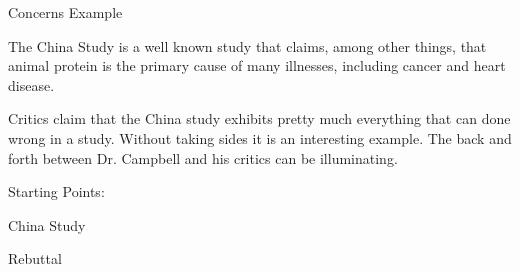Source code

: \documentclass[11pt]{beamer}
\begin{document}
\begin{frame}{
	\begin{minipage}[t]{0.55\textwidth}
		Concerns Example
	\end{minipage}
	\hfill
	\begin{minipage}[t]{0.35\textwidth}
		\flushright
	\end{minipage}
}{}
The China Study is a well known study that claims, among other  things, that animal protein is the primary cause of many illnesses, including cancer and heart disease.

\vspace{0.3cm}
Critics claim that the China study exhibits pretty much everything that can done wrong in a study. Without taking sides it is an interesting example. The back and forth between Dr. Campbell and his critics can be illuminating.

\vspace{0.3cm}
Starting Points:

\vspace{0.3cm}
China Study \parencite{CampbellChinaStudy1968}

\vspace{0.3cm}
Rebuttal \parencite{WhatDrCampbell}
\end{frame}
\end{document}
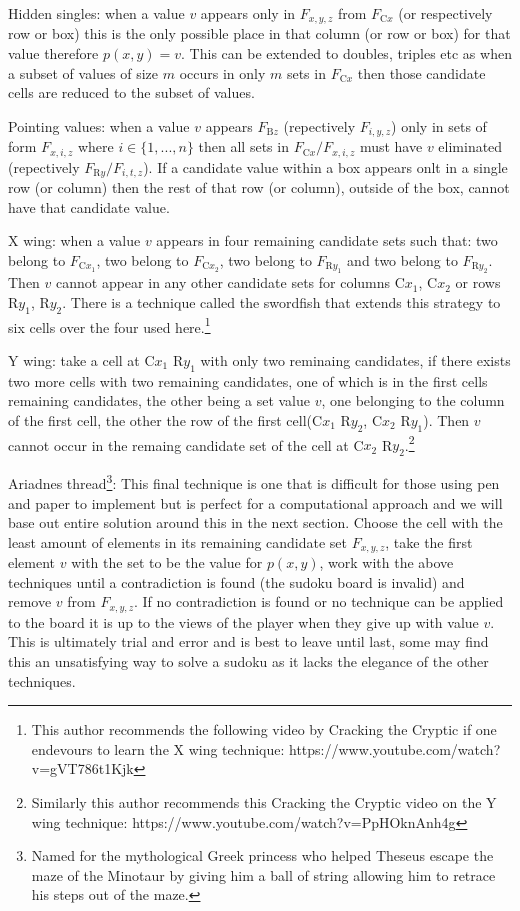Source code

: \documentclass[a4paper,11pt]{report}
\newcounter{row}
\newcounter{col}
\begin{document}
Hidden singles: when a value $v$ appears only in $F_{x,y,z}$ from $F_{\text{C}x}$ (or respectively row or box) this is the only possible place in that column (or row or box) for that value therefore $p(x,y)=v$. This can be extended to doubles, triples etc as when a subset of values of size $m$ occurs in only $m$ sets in $F_{\text{C}x}$ then those candidate cells are reduced to the subset of values.

Pointing values: when a value $v$ appears $F_{\text{B}z}$ (repectively $F_{i,y,z}$) only in sets of form $F_{x,i,z}$  where $i\in \{1,...,n\}$ then all sets in $F_{\text{C}x}/F_{x,i,z}$ must have $v$ eliminated (repectively $F_{\text{R}y}/F_{i,t,z}$). If a candidate value within a box appears onlt in a single row (or column) then the rest of that row (or column), outside of the box, cannot have that candidate value.

X wing: when a value $v$ appears in four remaining candidate sets such that: two belong to $F_{\text{C}x_1}$, two belong to $F_{\text{C}x_2}$, two belong to $F_{\text{R}y_1}$ and two belong to $F_{\text{R}y_2}$. Then $v$ cannot appear in any other candidate sets for columns C$x_1$, C$x_2$ or rows R$y_1$, R$y_2$. There is a technique called the swordfish that extends this strategy to six cells over the four used here.\footnote{This author recommends the following video by Cracking the Cryptic if one endevours to learn the X wing technique: https://www.youtube.com/watch?v=gVT786t1Kjk}

Y wing: take a cell at C$x_1$ R$y_1$ with only two reminaing candidates, if there exists two more cells with two remaining candidates, one of which is in the first cells remaining candidates, the other being a set value $v$, one belonging to the column of the first cell, the other the row of the first cell(C$x_1$ R$y_2$, C$x_2$ R$y_1$). Then $v$ cannot occur in the remaing candidate set of the cell at C$x_2$ R$y_2$.\footnote{Similarly this author recommends this Cracking the Cryptic video on the Y wing technique: https://www.youtube.com/watch?v=PpHOknAnh4g}

Ariadnes thread\footnote{Named for the mythological Greek princess who helped Theseus escape the maze of the Minotaur by giving him a ball of string allowing him to retrace his steps out of the maze.}: This final technique is one that is difficult for those using pen and paper to implement but is perfect for a computational approach and we will base out entire solution around this in the next section. Choose the cell with the least amount of elements in its remaining candidate set $F_{x,y,z}$, take the first element $v$ with the set to be the value for $p(x,y)$, work with the above techniques until a contradiction is found (the sudoku board is invalid) and remove $v$ from $F_{x,y,z}$. If no contradiction is found or no technique can be applied to the board it is up to the views of the player when they give up with value $v$. This is ultimately trial and error and is best to leave until last, some may find this an unsatisfying way to solve a sudoku as it lacks the elegance of the other techniques. 
\end{document}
━━━━━━
### TASK BRIEF
Repeat the material above in full and exactly, omitting the pictures.

### YOUR RESPONSE
Source code

: \documentclass[11pt]{beamer}
\begin{document}
\begin{frame}{
	\begin{minipage}[t]{0.55\textwidth}
		Concerns Example
	\end{minipage}
	\hfill
	\begin{minipage}[t]{0.35\textwidth}
		\flushright
	\end{minipage}
}{}
The China Study is a well known study that claims, among other  things, that animal protein is the primary cause of many illnesses, including cancer and heart disease.

\vspace{0.3cm}
Critics claim that the China study exhibits pretty much everything that can done wrong in a study. Without taking sides it is an interesting example. The back and forth between Dr. Campbell and his critics can be illuminating.

\vspace{0.3cm}
Starting Points:

\vspace{0.3cm}
China Study \parencite{CampbellChinaStudy1968}

\vspace{0.3cm}
Rebuttal \parencite{WhatDrCampbell}
\end{frame}
\end{document}
Source code

: \documentclass[a4paper,11pt]{report}
\newcounter{row}
\newcounter{col}
\begin{document}
Hidden singles: when a value $v$ appears only in $F_{x,y,z}$ from $F_{\text{C}x}$ (or respectively row or box) this is the only possible place in that column (or row or box) for that value therefore $p(x,y)=v$. This can be extended to doubles, triples etc as when a subset of values of size $m$ occurs in only $m$ sets in $F_{\text{C}x}$ then those candidate cells are reduced to the subset of values.

Pointing values: when a value $v$ appears $F_{\text{B}z}$ (repectively $F_{i,y,z}$) only in sets of form $F_{x,i,z}$  where $i\in \{1,...,n\}$ then all sets in $F_{\text{C}x}/F_{x,i,z}$ must have $v$ eliminated (repectively $F_{\text{R}y}/F_{i,t,z}$). If a candidate value within a box appears onlt in a single row (or column) then the rest of that row (or column), outside of the box, cannot have that candidate value.

X wing: when a value $v$ appears in four remaining candidate sets such that: two belong to $F_{\text{C}x_1}$, two belong to $F_{\text{C}x_2}$, two belong to $F_{\text{R}y_1}$ and two belong to $F_{\text{R}y_2}$. Then $v$ cannot appear in any other candidate sets for columns C$x_1$, C$x_2$ or rows R$y_1$, R$y_2$. There is a technique called the swordfish that extends this strategy to six cells over the four used here.\footnote{This author recommends the following video by Cracking the Cryptic if one endevours to learn the X wing technique: https://www.youtube.com/watch?v=gVT786t1Kjk}

Y wing: take a cell at C$x_1$ R$y_1$ with only two reminaing candidates, if there exists two more cells with two remaining candidates, one of which is in the first cells remaining candidates, the other being a set value $v$, one belonging to the column of the first cell, the other the row of the first cell(C$x_1$ R$y_2$, C$x_2$ R$y_1$). Then $v$ cannot occur in the remaing candidate set of the cell at C$x_2$ R$y_2$.\footnote{Similarly this author recommends this Cracking the Cryptic video on the Y wing technique: https://www.youtube.com/watch?v=PpHOknAnh4g}

Ariadnes thread\footnote{Named for the mythological Greek princess who helped Theseus escape the maze of the Minotaur by giving him a ball of string allowing him to retrace his steps out of the maze.}: This final technique is one that is difficult for those using pen and paper to implement but is perfect for a computational approach and we will base out entire solution around this in the next section. Choose the cell with the least amount of elements in its remaining candidate set $F_{x,y,z}$, take the first element $v$ with the set to be the value for $p(x,y)$, work with the above techniques until a contradiction is found (the sudoku board is invalid) and remove $v$ from $F_{x,y,z}$. If no contradiction is found or no technique can be applied to the board it is up to the views of the player when they give up with value $v$. This is ultimately trial and error and is best to leave until last, some may find this an unsatisfying way to solve a sudoku as it lacks the elegance of the other techniques. 
\end{document}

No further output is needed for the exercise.